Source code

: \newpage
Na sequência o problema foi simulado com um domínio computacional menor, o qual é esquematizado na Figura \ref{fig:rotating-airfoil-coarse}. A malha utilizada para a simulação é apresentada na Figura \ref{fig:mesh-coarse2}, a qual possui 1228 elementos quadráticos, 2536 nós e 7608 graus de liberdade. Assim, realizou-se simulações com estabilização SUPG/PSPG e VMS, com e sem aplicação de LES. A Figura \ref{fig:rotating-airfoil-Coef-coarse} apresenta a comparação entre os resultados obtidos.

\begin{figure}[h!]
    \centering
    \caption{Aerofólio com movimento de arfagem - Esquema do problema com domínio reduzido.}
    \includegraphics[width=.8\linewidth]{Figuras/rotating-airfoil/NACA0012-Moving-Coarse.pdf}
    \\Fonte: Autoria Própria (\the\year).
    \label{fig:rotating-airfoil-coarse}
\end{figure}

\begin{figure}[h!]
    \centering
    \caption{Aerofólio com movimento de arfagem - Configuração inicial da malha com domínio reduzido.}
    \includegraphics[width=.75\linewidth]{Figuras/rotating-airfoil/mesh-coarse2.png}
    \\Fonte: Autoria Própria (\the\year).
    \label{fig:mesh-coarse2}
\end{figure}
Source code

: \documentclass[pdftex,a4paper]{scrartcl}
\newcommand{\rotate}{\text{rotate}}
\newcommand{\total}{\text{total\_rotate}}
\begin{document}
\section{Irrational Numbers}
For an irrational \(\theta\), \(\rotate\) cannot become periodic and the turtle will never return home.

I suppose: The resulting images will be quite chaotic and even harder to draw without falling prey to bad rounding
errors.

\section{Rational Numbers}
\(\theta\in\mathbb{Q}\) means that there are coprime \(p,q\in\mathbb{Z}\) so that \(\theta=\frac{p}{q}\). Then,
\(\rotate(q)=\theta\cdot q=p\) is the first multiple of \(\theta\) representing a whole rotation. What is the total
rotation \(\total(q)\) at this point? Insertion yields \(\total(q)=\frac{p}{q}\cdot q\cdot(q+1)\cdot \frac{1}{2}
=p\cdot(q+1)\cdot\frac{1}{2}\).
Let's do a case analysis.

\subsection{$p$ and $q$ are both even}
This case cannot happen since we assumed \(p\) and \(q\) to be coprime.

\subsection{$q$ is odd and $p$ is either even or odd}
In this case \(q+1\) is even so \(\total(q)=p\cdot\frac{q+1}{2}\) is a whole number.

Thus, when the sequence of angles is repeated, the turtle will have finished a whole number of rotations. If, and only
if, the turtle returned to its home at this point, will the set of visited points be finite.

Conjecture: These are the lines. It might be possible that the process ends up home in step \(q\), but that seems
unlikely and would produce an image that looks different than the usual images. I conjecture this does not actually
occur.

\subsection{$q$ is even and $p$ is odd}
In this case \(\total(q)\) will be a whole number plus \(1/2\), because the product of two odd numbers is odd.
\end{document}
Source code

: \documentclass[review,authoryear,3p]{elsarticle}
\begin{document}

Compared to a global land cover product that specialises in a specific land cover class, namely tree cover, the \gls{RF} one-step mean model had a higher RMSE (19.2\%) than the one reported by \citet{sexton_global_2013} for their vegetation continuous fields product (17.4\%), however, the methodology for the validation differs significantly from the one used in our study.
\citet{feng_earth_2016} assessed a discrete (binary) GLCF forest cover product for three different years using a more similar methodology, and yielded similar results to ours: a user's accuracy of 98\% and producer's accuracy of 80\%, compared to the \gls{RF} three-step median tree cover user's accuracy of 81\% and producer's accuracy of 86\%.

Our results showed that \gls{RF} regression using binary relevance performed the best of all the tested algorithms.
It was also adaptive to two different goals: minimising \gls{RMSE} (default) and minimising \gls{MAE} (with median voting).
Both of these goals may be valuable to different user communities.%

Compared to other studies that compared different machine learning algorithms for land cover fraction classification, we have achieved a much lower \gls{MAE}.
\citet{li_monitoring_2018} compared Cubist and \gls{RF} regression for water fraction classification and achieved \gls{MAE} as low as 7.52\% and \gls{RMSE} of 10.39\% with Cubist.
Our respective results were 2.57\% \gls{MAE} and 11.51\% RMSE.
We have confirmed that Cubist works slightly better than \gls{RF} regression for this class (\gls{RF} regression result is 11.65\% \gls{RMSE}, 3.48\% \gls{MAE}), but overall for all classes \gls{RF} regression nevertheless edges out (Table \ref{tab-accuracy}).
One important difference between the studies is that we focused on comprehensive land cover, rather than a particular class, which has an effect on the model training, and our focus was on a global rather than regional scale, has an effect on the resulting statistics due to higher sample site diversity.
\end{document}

• [Work task] Copy, exactly and only, the lines above that begin with the one containing "Na sequência o" and finish with the one containing "I suppose: The".

• [Written response]
Na sequência o problema foi simulado com um domínio computacional menor, o qual é esquematizado na Figura \ref{fig:rotating-airfoil-coarse}. A malha utilizada para a simulação é apresentada na Figura \ref{fig:mesh-coarse2}, a qual possui 1228 elementos quadráticos, 2536 nós e 7608 graus de liberdade. Assim, realizou-se simulações com estabilização SUPG/PSPG e VMS, com e sem aplicação de LES. A Figura \ref{fig:rotating-airfoil-Coef-coarse} apresenta a comparação entre os resultados obtidos.

\begin{figure}[h!]
    \centering
    \caption{Aerofólio com movimento de arfagem - Esquema do problema com domínio reduzido.}
    \includegraphics[width=.8\linewidth]{Figuras/rotating-airfoil/NACA0012-Moving-Coarse.pdf}
    \\Fonte: Autoria Própria (\the\year).
    \label{fig:rotating-airfoil-coarse}
\end{figure}

\begin{figure}[h!]
    \centering
    \caption{Aerofólio com movimento de arfagem - Configuração inicial da malha com domínio reduzido.}
    \includegraphics[width=.75\linewidth]{Figuras/rotating-airfoil/mesh-coarse2.png}
    \\Fonte: Autoria Própria (\the\year).
    \label{fig:mesh-coarse2}
\end{figure}
Source code

: \documentclass[pdftex,a4paper]{scrartcl}
\newcommand{\rotate}{\text{rotate}}
\newcommand{\total}{\text{total\_rotate}}
\begin{document}
\section{Irrational Numbers}
For an irrational \(\theta\), \(\rotate\) cannot become periodic and the turtle will never return home.

I suppose: The resulting images will be quite chaotic and even harder to draw without falling prey to bad rounding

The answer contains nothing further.